Rasanya, para petinggi negeri ini, para elit politik di DPR dan para penegak hukum tak mampu membangun demokrasi yang seutuhnya. Mereka tak lagi hadir sebagai presentasi rakyat, sehingga ketimpangan antara rakyat dengan wakilnya kian lebar. Rasa kepedulian dan keberpihakan DPR kepada konstituennya runtuh sudah hingga akhirnya mosi tak percaya selalu menyelimuti pikiran rakyat saat DPR mencoba melemparkan usulan. Fenomena ini sangat membahayakan nasib demokrasi kita.
Yang paling mengecewakan adalah maraknya kasus korupsi dewasa ini. Di tengah gencarnya ikhtiar pemberantasan korupsi hingga SBY-Boediono meletakkannya sebagai salah satu agenda utama dalam masa pemerintahannya 2009-2014, namun perilaku busuk ini tak kunjung berkurang. Menurut data ICW, pada semester I dari 1 januari 2010 hingga juli 2010, perkara korupsi yang terbongkar ada sebanyak 176 kasus dengan 441 tersangka dan kerugian  negara mencapai Rp. 2,1 triliun (kompas, 5/8/210). Fakta-fakta ini menunjukkan bahwa penegakan hukum belum mampu membuat efek jera bagi para koruptor. Yang paling menggegerkan adalah laporan ICW saat memberitakan provinsi-provinsi terkorup di negeri ini (metrotv live, 5/8/2010). Menyebarnya korupsi ke daerah dan banyaknya kepala daerah yang terjerat korupsi mengindikasikan ada yang salah dalam proses pilkada, dengan pemilihan kepala daerah dan politik bagi-bagi hadiah menjadi tren korupsi yang paling banyak terjadi (kompas, 5/8/2010).

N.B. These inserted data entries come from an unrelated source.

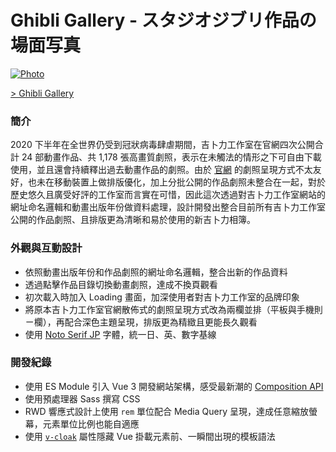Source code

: # Ghibli Gallery - スタジオジブリ作品の場面写真

[![Photo](https://cdn.dribbble.com/users/3800131/screenshots/15181266/media/911d9783455dc45f4014b30eb15725e3.png)](https://dribbble.com/raychangdesign)

[> Ghibli Gallery](https://rayc2045.github.io/ghibli-gallery/)

### 簡介
2020 下半年在全世界仍受到冠狀病毒肆虐期間，吉卜力工作室在官網四次公開合計 24 部動畫作品、共 1,178 張高畫質劇照，表示在未觸法的情形之下可自由下載使用，並且還會持續釋出過去動畫作品的劇照。由於 [官網](https://www.ghibli.jp/info/013409/) 的劇照呈現方式不太友好，也未在移動裝置上做排版優化，加上分批公開的作品劇照未整合在一起，對於歷史悠久且廣受好評的工作室而言實在可惜，因此這次透過對吉卜力工作室網站的網址命名邏輯和動畫出版年份做資料處理，設計開發出整合目前所有吉卜力工作室公開的作品劇照、且排版更為清晰和易於使用的新吉卜力相簿。

### 外觀與互動設計
- 依照動畫出版年份和作品劇照的網址命名邏輯，整合出新的作品資料
- 透過點擊作品目錄切換動畫劇照，達成不換頁觀看
- 初次載入時加入 Loading 畫面，加深使用者對吉卜力工作室的品牌印象
- 將原本吉卜力工作室官網散佈式的劇照呈現方式改為兩欄並排（平板與手機則ㄧ欄），再配合深色主題呈現，排版更為精緻且更能長久觀看
- 使用 [Noto Serif JP](https://fonts.google.com/specimen/Noto+Serif+JP) 字體，統一日、英、數字基線

### 開發紀錄
- 使用 ES Module 引入 Vue 3 開發網站架構，感受最新潮的 [Composition API](https://composition-api.vuejs.org/#logic-reuse-code-organization)
- 使用預處理器 Sass 撰寫 CSS
- RWD 響應式設計上使用 `rem` 單位配合 Media Query 呈現，達成任意縮放螢幕，元素單位比例也能自適應
- 使用 [`v-cloak`](https://v3.vuejs.org/api/directives.html#v-cloak) 屬性隱藏 Vue 掛載元素前、一瞬間出現的模板語法
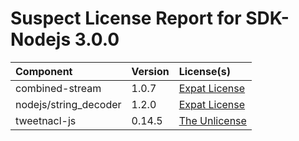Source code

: 
Suspect License Report for SDK-Nodejs 3.0.0
===========================================

|Component|Version|License(s)|
| :--- | :--- | :--- |
|combined-stream|1.0.7|[Expat License](../../license-data/19bd4215-a4d4-4ffe-8e54-fcd9558d4e96.txt)|
|nodejs/string_decoder|1.2.0|[Expat License](../../license-data/19bd4215-a4d4-4ffe-8e54-fcd9558d4e96.txt)|
|tweetnacl-js|0.14.5|[The Unlicense](../../license-data/57b1f355-a0a0-4f5e-b4dd-019296e4eda6.txt)|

Refleksi dirgahayu 65 tahun Indonesia agustus lalu, korupsi telah mencoreng wajah republik, memukul telak tubuh demokrasi kita hingga terhuyung-huyung.  Umur panjang yang Sang Khalik telah anugerahkan bagi demokrasi kita, semestinya  mampu menunjukkan kedewasaan  moral bagi kita semua dalam menyikapi setiap masalah bangsa dan membangun bangsa ini. Dalam kacamata pancasila sebagai ideologi dan haluan bangsa, korupsi jelas sangat ditentang. Bukan hanya karena memukul sendi-sendi perekonomin rakyat, tetapi juga sebagai perilaku busuk, yang gagah merusak moral bangsa, bahkan kuat menjatuhkan martabat bangsa kita di mata dunia.

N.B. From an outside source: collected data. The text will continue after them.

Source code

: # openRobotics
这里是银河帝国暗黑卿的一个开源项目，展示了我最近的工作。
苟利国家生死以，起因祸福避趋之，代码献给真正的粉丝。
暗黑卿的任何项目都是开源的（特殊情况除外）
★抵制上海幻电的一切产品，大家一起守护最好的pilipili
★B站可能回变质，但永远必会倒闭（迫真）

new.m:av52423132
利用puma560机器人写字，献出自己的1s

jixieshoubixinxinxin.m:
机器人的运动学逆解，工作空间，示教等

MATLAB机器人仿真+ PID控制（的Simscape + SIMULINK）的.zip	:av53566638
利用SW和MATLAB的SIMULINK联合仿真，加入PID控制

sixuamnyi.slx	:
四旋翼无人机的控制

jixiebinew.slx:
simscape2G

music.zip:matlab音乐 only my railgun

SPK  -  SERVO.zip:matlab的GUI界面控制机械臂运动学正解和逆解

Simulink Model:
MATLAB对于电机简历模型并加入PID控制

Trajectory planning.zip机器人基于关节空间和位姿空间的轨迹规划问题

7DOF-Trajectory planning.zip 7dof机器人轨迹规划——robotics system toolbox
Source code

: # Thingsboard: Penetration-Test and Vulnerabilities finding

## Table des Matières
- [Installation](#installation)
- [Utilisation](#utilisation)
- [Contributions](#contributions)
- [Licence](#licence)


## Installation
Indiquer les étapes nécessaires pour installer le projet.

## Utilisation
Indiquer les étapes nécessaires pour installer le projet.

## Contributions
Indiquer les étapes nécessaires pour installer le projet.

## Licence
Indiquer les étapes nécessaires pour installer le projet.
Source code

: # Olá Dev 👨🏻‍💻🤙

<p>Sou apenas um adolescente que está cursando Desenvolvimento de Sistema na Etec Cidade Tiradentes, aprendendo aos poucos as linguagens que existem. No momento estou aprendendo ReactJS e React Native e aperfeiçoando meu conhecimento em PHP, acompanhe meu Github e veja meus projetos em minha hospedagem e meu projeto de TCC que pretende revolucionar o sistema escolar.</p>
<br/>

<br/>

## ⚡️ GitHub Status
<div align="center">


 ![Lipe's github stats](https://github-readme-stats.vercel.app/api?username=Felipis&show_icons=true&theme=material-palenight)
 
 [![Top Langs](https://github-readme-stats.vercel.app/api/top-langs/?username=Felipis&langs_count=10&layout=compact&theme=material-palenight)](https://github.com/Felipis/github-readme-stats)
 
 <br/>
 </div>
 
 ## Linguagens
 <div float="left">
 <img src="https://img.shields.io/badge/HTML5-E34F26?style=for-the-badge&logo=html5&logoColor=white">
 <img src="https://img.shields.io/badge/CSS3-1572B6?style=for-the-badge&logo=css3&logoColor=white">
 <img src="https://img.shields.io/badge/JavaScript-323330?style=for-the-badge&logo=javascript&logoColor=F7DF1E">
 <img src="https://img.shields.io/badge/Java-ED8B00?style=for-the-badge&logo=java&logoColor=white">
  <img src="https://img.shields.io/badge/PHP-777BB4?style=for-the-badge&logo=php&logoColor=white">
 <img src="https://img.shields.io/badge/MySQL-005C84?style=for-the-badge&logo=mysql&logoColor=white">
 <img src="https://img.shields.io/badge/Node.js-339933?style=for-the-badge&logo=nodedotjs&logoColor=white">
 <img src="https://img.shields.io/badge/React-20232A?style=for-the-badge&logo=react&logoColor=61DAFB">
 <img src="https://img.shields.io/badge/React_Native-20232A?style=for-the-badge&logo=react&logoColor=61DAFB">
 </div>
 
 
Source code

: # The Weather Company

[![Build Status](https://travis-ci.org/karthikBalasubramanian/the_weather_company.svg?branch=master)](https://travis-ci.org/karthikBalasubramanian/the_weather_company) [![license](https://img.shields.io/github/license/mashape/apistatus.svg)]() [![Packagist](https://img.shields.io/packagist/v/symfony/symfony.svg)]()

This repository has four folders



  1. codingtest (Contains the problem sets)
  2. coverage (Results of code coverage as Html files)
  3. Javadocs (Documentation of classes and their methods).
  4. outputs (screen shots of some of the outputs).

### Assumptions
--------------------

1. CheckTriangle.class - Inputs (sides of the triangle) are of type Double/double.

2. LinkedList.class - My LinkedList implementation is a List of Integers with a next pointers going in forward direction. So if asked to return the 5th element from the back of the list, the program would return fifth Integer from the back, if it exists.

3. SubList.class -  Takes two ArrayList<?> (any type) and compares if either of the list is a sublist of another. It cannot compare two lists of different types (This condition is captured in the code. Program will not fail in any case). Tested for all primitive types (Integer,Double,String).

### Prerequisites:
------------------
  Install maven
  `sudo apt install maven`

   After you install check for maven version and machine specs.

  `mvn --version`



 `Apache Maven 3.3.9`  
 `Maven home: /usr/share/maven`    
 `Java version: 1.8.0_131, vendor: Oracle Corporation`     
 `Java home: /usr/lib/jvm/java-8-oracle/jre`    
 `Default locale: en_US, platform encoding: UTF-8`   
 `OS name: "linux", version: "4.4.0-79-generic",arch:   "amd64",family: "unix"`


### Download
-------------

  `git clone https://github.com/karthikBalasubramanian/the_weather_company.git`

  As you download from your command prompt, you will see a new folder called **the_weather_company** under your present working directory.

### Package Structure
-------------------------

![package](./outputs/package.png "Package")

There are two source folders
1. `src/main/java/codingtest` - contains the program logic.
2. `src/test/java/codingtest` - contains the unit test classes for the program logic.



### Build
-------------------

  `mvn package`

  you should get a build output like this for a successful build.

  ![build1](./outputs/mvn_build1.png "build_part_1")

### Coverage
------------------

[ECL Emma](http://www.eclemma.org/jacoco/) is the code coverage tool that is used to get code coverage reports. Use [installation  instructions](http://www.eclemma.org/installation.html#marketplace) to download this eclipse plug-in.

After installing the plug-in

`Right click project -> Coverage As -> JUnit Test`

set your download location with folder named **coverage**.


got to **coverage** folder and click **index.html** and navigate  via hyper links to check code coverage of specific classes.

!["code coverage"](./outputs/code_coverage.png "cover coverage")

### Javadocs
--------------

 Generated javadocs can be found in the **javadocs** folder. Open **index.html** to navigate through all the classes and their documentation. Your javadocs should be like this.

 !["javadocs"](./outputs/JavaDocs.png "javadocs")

Semua kondisi tersebut dimungkinkan sebagai akibat ketiadaan visi dan kepemimpinan yang berani. Tanpa visi yang jauh ke depan  dan kepemimpinan yang berani bertindak secara meyakinkan melawan korupsi, maka masa depan bangsa ini seumpama bocah kecil yang buta sedang berjalan menuju jurang kehancuran.

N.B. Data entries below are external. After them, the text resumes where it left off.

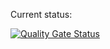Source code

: Current status:

[![Quality Gate Status](https://5dbb-165-225-94-118.eu.ngrok.io/api/project_badges/measure?project=alain-kermis-sonarsource_testing_AYZzcwGgIsuoPwoZcK7b&metric=alert_status&token=sqb_729258744431bcf03d4337c3c9cc0764aec22197)](https://d5b8-165-225-94-120.eu.ngrok.io/dashboard?id=alain-kermis-sonarsource_testing_AYZzcwGgIsuoPwoZcK7b)
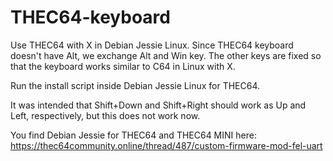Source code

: # THEC64-keyboard
Use THEC64 with X in Debian Jessie Linux. Since THEC64 keyboard doesn't have Alt, we exchange Alt and Win key.
The other keys are fixed so that the keyboard works similar to C64 in Linux with X.

Run the install script inside Debian Jessie Linux for THEC64.

It was intended that Shift+Down and Shift+Right should work as Up and Left, respectively, but this does not work now.

You find Debian Jessie for THEC64 and THEC64 MINI here:  
https://thec64community.online/thread/487/custom-firmware-mod-fel-uart
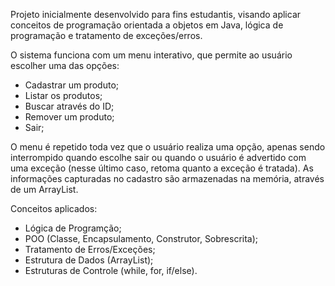 Projeto inicialmente desenvolvido para fins estudantis, visando aplicar conceitos de programação orientada a objetos em Java, lógica de programação e tratamento de exceções/erros. 

O sistema funciona com um menu interativo, que permite ao usuário escolher uma das opções:

- Cadastrar um produto;
- Listar os produtos;
- Buscar através do ID;
- Remover um produto;
- Sair;

O menu é repetido toda vez que o usuário realiza uma opção, apenas sendo interrompido quando escolhe sair ou quando o usuário é advertido com uma exceção (nesse último caso, retoma quanto a exceção é tratada). As informações capturadas no cadastro são armazenadas na memória, através de um ArrayList. 

Conceitos aplicados:
- Lógica de Programção;
- POO (Classe, Encapsulamento, Construtor, Sobrescrita);
- Tratamento de Erros/Exceções;
- Estrutura de Dados (ArrayList);
- Estruturas de Controle (while, for, if/else).
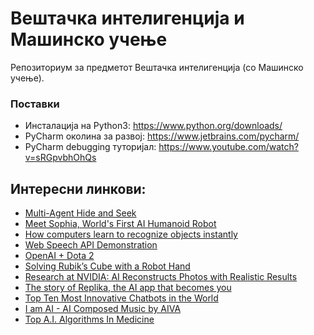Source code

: # Вештачка интелигенција и Машинско учење

Репозиториум за предметот Вештачка интелигенција (со Машинско учење). 

### Поставки 
- Инсталација на Python3: https://www.python.org/downloads/ 
- PyCharm околина за развој: https://www.jetbrains.com/pycharm/ 
- PyCharm debugging туторијал: https://www.youtube.com/watch?v=sRGpvbhOhQs

## Интересни линкови:
- [Multi-Agent Hide and Seek](https://www.youtube.com/watch?v=kopoLzvh5jY)
- [Meet Sophia, World's First AI Humanoid Robot](https://www.youtube.com/watch?v=Sq36J9pNaEo)
- [How computers learn to recognize objects instantly](https://www.youtube.com/watch?v=Cgxsv1riJhI)
- [Web Speech API Demonstration](https://www.google.com/intl/en/chrome/demos/speech.html)
- [OpenAI + Dota 2](https://www.youtube.com/watch?v=l92J1UvHf6M)
- [Solving Rubik’s Cube with a Robot Hand](https://www.youtube.com/watch?v=x4O8pojMF0w)
- [Research at NVIDIA: AI Reconstructs Photos with Realistic Results](https://www.youtube.com/watch?v=gg0F5JjKmhA)
- [The story of Replika, the AI app that becomes you](https://www.youtube.com/watch?v=yQGqMVuAk04)
- [Top Ten Most Innovative Chatbots in the World](https://www.youtube.com/watch?v=XuIfJAkck0Q)
- [I am AI - AI Composed Music by AIVA](https://www.youtube.com/watch?v=Emidxpkyk6o)
- [Top A.I. Algorithms In Medicine](https://www.youtube.com/watch?v=G1IsZeFR_Rk)
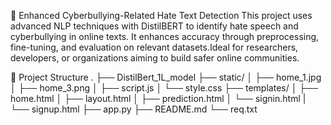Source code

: 🚨 Enhanced Cyberbullying-Related Hate Text Detection
This project uses advanced NLP techniques with DistilBERT to identify hate speech and cyberbullying in online texts. It enhances accuracy through preprocessing, fine-tuning, and evaluation on relevant datasets.Ideal for researchers, developers, or organizations aiming to build safer online communities.

📂 Project Structure
.
├── DistilBert_1L_model
├── static/
│   ├── home_1.jpg
│   ├── home_3.png
│   ├── script.js
│   └── style.css
├── templates/
│   ├── home.html
│   ├── layout.html
│   ├── prediction.html
│   └── signin.html
|   └── signup.html
├── app.py
├── README.md
└── req.txt

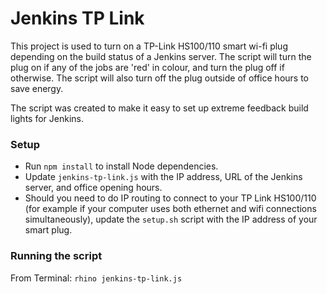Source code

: # Jenkins TP Link

This project is used to turn on a TP-Link HS100/110 smart wi-fi plug depending on the build status of a Jenkins server.
The script will turn the plug on if any of the jobs are 'red' in colour, and turn the plug off if otherwise. The script
will also turn off the plug outside of office hours to save energy.

The script was created to make it easy to set up extreme feedback build lights for Jenkins.

### Setup

- Run `npm install` to install Node dependencies.
- Update `jenkins-tp-link.js` with the IP address, URL of the Jenkins server, and office opening hours.
- Should you need to do IP routing to connect to your TP Link HS100/110 (for example if your computer uses both ethernet
and wifi connections simultaneously), update the `setup.sh` script with the IP address of your smart plug.

### Running the script

From Terminal: `rhino jenkins-tp-link.js`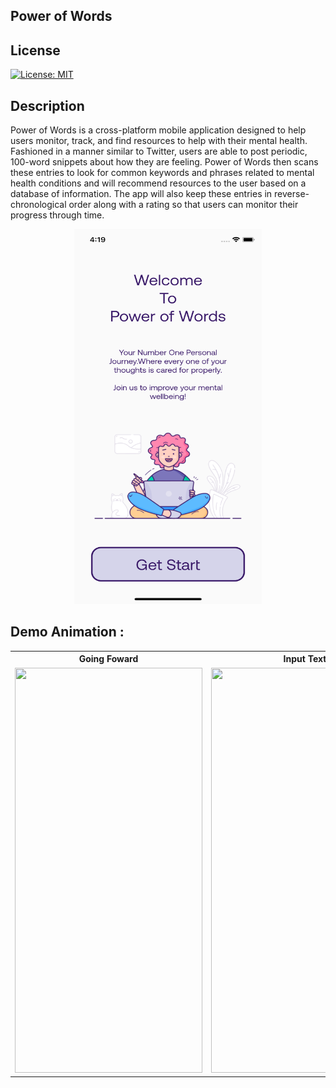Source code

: <h2>Power of Words</h2>
<h2>License</h2>

[![License: MIT](https://img.shields.io/badge/License-MIT-yellow.svg)](https://opensource.org/licenses/MIT)

<h2>Description</h2>
<p>
Power of Words is a cross-platform mobile application designed to help users monitor, track, and find resources to help with their mental health. Fashioned in a manner similar to Twitter, users are able to post periodic, 100-word snippets about how they are feeling. Power of Words then scans these entries to look for common keywords and phrases related to mental health conditions and will recommend resources to the user based on a database of information. The app will also keep these entries in reverse-chronological order along with a rating so that users can monitor their progress through time.
</p>
<p align="center">
<img src="pic/getstart.png" width="300" height="600"></p>
<h2>Demo Animation :</h2>
<p align="center">
 <table>
<tr>
  <th><strong>Going Foward</strong></th>
    <th><strong>Input Text</strong></th>  
    <th><strong>Going Backward</strong></th>  
 </tr>
   <tr>
     <td>
<img src="pic/rolein.gif" width="300" height="648"></td>
     <td><img src="pic/input.gif" width="300" height="648"></td>
     <td><img src="pic/roleback.gif" width="300" height="648"></td>
   </tr>
</table>





</p>
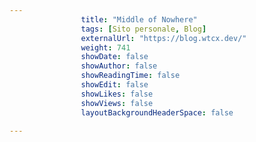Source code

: ---
                title: "Middle of Nowhere"
                tags: [Sito personale, Blog]
                externalUrl: "https://blog.wtcx.dev/"
                weight: 741
                showDate: false
                showAuthor: false
                showReadingTime: false
                showEdit: false
                showLikes: false
                showViews: false
                layoutBackgroundHeaderSpace: false
                ---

Seperti bocah buta itu, bangsa inipun telah kehilangan penglihatannya, buta dan tak tentu arah. Jamak diketahui, gairah untuk bekerja dari kalangan elit politik dan pemerintah amat sulit ditemukan. Kita tidak saja kehilangan semangat untuk maju, tetapi juga kehilangan visi. Kita mengabaikan sesuatu yang semestinya tak boleh dilalaikan.
Bukan menjadi pokok permasalahan siapa yang bertanggung jawab atas kelalaian tersebut, namun, mengugmulkan kembali visi bangsa ini rasanya amat relevan saat ini. Sebab tanpa visi yang jauh ke depan dan tanpa kepemimpinan yang berani, harapan perubahan ibarat gong yang gemerincing. Sebuah visi harus dijabarkan lalu ditularkan. Bila tidak, visi itu hanyalah mimpi (hayalan), tanpa hasil.
Kegagalan bangsa ini terjadi karena kegagalan menerjemahkan visi yang membawa perubahan. Gagal mentransformasi nilai-nilai pancasila di dalam sanubari setiap insan Indonesia. Pembaharuan akal-budi belum utuh terintegrasi, yang pada kkhirnya berujung pada hilangnya rasa nasionalisme di kalangan kaum muda. Inilah kegagalan yang amat gagal.
Gagalnya proses tranformasi tak lain karena alpanya pemerintah memaknai perannya sebagai pemimpin visioner, serta lemahnya kepemimpinan yang berani dalam mewujudkan masa depan bangsa ini. Para pemimpin di akhir periodenya tak jarang meninggalkan warisan korupsi yang kian busuk kepada penerus-penerusnya turun temurun. Regenerasi kepemimpinan seperti ini tentu sarat kebohongan dan rentan korupsi.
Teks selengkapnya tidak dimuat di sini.